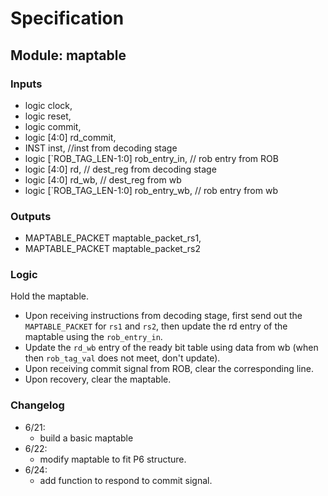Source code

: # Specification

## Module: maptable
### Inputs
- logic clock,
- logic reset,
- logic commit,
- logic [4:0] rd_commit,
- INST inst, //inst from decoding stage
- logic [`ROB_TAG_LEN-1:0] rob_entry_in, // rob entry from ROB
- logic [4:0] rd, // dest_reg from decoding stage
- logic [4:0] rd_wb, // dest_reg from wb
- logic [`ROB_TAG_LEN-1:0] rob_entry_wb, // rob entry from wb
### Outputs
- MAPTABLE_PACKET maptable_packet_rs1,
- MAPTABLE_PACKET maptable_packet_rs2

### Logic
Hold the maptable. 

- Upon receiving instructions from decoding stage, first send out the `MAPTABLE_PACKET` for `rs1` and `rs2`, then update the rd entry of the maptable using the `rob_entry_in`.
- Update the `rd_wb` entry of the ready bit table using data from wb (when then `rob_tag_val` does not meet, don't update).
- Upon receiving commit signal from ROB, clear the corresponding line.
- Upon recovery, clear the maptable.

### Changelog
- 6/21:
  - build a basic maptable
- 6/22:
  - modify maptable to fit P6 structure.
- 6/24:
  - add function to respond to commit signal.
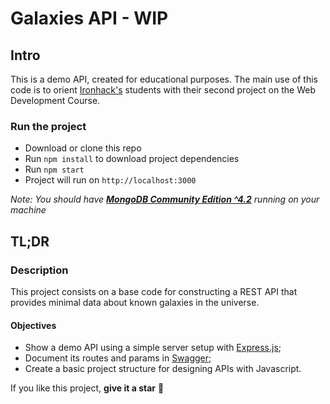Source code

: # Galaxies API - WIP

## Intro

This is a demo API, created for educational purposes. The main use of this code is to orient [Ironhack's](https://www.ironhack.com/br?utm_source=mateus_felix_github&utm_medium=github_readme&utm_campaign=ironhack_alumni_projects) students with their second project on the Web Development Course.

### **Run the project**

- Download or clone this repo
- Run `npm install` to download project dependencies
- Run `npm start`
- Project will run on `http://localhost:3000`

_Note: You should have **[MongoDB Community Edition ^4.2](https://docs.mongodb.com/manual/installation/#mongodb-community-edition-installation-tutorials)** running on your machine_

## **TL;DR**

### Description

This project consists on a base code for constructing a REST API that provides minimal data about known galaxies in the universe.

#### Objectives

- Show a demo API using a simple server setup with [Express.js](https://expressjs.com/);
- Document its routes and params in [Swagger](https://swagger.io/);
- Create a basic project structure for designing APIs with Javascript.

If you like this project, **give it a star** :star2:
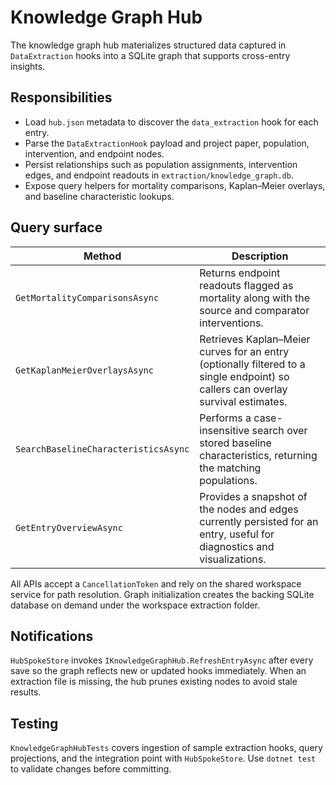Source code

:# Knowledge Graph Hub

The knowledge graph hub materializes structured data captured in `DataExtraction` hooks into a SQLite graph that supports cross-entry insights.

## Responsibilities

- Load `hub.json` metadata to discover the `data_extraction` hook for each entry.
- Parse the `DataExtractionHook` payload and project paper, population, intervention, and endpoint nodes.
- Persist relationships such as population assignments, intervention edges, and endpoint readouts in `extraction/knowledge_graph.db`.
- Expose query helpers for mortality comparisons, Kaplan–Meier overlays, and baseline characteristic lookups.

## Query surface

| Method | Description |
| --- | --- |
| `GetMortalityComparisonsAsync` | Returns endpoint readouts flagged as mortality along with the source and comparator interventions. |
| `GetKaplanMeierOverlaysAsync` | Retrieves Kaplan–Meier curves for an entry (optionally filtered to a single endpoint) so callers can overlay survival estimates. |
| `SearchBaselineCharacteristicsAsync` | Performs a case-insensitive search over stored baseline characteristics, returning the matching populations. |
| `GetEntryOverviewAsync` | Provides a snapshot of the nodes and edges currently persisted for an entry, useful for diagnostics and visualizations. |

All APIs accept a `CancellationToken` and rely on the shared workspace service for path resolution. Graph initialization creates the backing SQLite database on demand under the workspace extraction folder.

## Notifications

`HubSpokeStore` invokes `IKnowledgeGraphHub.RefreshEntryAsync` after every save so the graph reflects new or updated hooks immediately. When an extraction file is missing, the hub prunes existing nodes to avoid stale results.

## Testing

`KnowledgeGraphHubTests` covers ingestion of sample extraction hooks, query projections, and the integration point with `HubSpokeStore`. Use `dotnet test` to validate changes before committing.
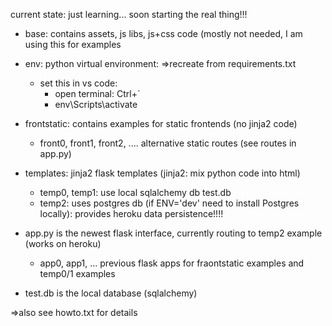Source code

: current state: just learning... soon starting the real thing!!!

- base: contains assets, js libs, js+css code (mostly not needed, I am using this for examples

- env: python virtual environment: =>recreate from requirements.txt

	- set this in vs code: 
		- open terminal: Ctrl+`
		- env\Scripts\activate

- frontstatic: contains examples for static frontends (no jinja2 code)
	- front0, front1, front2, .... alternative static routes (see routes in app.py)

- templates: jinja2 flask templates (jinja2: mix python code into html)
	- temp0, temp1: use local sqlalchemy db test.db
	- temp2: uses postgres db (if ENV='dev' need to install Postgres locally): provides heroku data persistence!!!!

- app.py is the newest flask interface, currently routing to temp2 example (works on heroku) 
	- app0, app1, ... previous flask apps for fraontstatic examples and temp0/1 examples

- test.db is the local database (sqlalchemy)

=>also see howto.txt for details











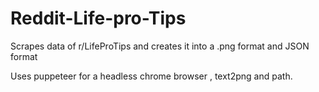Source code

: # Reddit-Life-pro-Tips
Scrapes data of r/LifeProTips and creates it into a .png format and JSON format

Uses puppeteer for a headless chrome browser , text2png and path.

------------------------------

From the first line to the last, return the records exactly and leave the pictures behind.

Source code

: # Specification

## Module: maptable
### Inputs
- logic clock,
- logic reset,
- logic commit,
- logic [4:0] rd_commit,
- INST inst, //inst from decoding stage
- logic [`ROB_TAG_LEN-1:0] rob_entry_in, // rob entry from ROB
- logic [4:0] rd, // dest_reg from decoding stage
- logic [4:0] rd_wb, // dest_reg from wb
- logic [`ROB_TAG_LEN-1:0] rob_entry_wb, // rob entry from wb
### Outputs
- MAPTABLE_PACKET maptable_packet_rs1,
- MAPTABLE_PACKET maptable_packet_rs2

### Logic
Hold the maptable. 

- Upon receiving instructions from decoding stage, first send out the `MAPTABLE_PACKET` for `rs1` and `rs2`, then update the rd entry of the maptable using the `rob_entry_in`.
- Update the `rd_wb` entry of the ready bit table using data from wb (when then `rob_tag_val` does not meet, don't update).
- Upon receiving commit signal from ROB, clear the corresponding line.
- Upon recovery, clear the maptable.

### Changelog
- 6/21:
  - build a basic maptable
- 6/22:
  - modify maptable to fit P6 structure.
- 6/24:
  - add function to respond to commit signal.
Source code

: # Galaxies API - WIP

## Intro

This is a demo API, created for educational purposes. The main use of this code is to orient [Ironhack's](https://www.ironhack.com/br?utm_source=mateus_felix_github&utm_medium=github_readme&utm_campaign=ironhack_alumni_projects) students with their second project on the Web Development Course.

### **Run the project**

- Download or clone this repo
- Run `npm install` to download project dependencies
- Run `npm start`
- Project will run on `http://localhost:3000`

_Note: You should have **[MongoDB Community Edition ^4.2](https://docs.mongodb.com/manual/installation/#mongodb-community-edition-installation-tutorials)** running on your machine_

## **TL;DR**

### Description

This project consists on a base code for constructing a REST API that provides minimal data about known galaxies in the universe.

#### Objectives

- Show a demo API using a simple server setup with [Express.js](https://expressjs.com/);
- Document its routes and params in [Swagger](https://swagger.io/);
- Create a basic project structure for designing APIs with Javascript.

If you like this project, **give it a star** :star2:
Source code

:# Knowledge Graph Hub

The knowledge graph hub materializes structured data captured in `DataExtraction` hooks into a SQLite graph that supports cross-entry insights.

## Responsibilities

- Load `hub.json` metadata to discover the `data_extraction` hook for each entry.
- Parse the `DataExtractionHook` payload and project paper, population, intervention, and endpoint nodes.
- Persist relationships such as population assignments, intervention edges, and endpoint readouts in `extraction/knowledge_graph.db`.
- Expose query helpers for mortality comparisons, Kaplan–Meier overlays, and baseline characteristic lookups.

## Query surface

| Method | Description |
| --- | --- |
| `GetMortalityComparisonsAsync` | Returns endpoint readouts flagged as mortality along with the source and comparator interventions. |
| `GetKaplanMeierOverlaysAsync` | Retrieves Kaplan–Meier curves for an entry (optionally filtered to a single endpoint) so callers can overlay survival estimates. |
| `SearchBaselineCharacteristicsAsync` | Performs a case-insensitive search over stored baseline characteristics, returning the matching populations. |
| `GetEntryOverviewAsync` | Provides a snapshot of the nodes and edges currently persisted for an entry, useful for diagnostics and visualizations. |

All APIs accept a `CancellationToken` and rely on the shared workspace service for path resolution. Graph initialization creates the backing SQLite database on demand under the workspace extraction folder.

## Notifications

`HubSpokeStore` invokes `IKnowledgeGraphHub.RefreshEntryAsync` after every save so the graph reflects new or updated hooks immediately. When an extraction file is missing, the hub prunes existing nodes to avoid stale results.

## Testing

`KnowledgeGraphHubTests` covers ingestion of sample extraction hooks, query projections, and the integration point with `HubSpokeStore`. Use `dotnet test` to validate changes before committing.
Source code

: current state: just learning... soon starting the real thing!!!

- base: contains assets, js libs, js+css code (mostly not needed, I am using this for examples

- env: python virtual environment: =>recreate from requirements.txt

	- set this in vs code: 
		- open terminal: Ctrl+`
		- env\Scripts\activate

- frontstatic: contains examples for static frontends (no jinja2 code)
	- front0, front1, front2, .... alternative static routes (see routes in app.py)

- templates: jinja2 flask templates (jinja2: mix python code into html)
	- temp0, temp1: use local sqlalchemy db test.db
	- temp2: uses postgres db (if ENV='dev' need to install Postgres locally): provides heroku data persistence!!!!

- app.py is the newest flask interface, currently routing to temp2 example (works on heroku) 
	- app0, app1, ... previous flask apps for fraontstatic examples and temp0/1 examples

- test.db is the local database (sqlalchemy)

=>also see howto.txt for details











Source code

: # Reddit-Life-pro-Tips
Scrapes data of r/LifeProTips and creates it into a .png format and JSON format

Uses puppeteer for a headless chrome browser , text2png and path.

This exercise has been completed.